§ ASSIGNMENT:
Restate exactly, please, each line of the listing from the one with "type information for the bound API." to the last, including both.

※

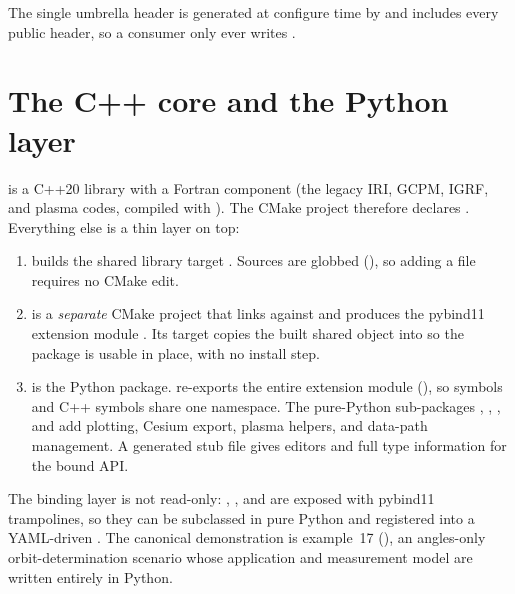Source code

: The single umbrella header  is generated at configure
time by  and includes every public header, so a
consumer only ever writes .

\section{The C++ core and the Python layer}
\label{sec:intro-bindings}

\lupnt{} is a C++20 library with a Fortran component (the legacy IRI, GCPM,
IGRF, and  plasma codes, compiled with
). The CMake project therefore
declares . Everything else is a thin layer on top:

\begin{enumerate}[leftmargin=*]
  \item {} builds the shared library target . Sources
    are globbed (), so adding
    a  file requires no CMake edit.
  \item {} is a \emph{separate} CMake project that links
    against  and produces the pybind11 extension module
    . Its  target copies the built shared
    object into  so the package is usable in place, with
    no install step.
  \item {} is the Python package. 
    re-exports the entire extension module (),
    so  symbols and C++ symbols share one namespace. The
    pure-Python sub-packages ,
    , , and
     add plotting, Cesium export, plasma
    helpers, and data-path management. A generated stub file
     gives editors and  full
    type information for the bound API.
\end{enumerate}

The binding layer is not read-only: , , and
 are exposed with pybind11 trampolines, so they can be
subclassed in pure Python and registered into a YAML-driven .
The canonical demonstration is example~17
(), an angles-only
orbit-determination scenario whose application and measurement model are
written entirely in Python.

※

§ RESULT OF THIS EXERCISE:
    type information for the bound API.
\end{enumerate}

The binding layer is not read-only: , , and
 are exposed with pybind11 trampolines, so they can be
subclassed in pure Python and registered into a YAML-driven .
The canonical demonstration is example~17
(), an angles-only
orbit-determination scenario whose application and measurement model are
written entirely in Python.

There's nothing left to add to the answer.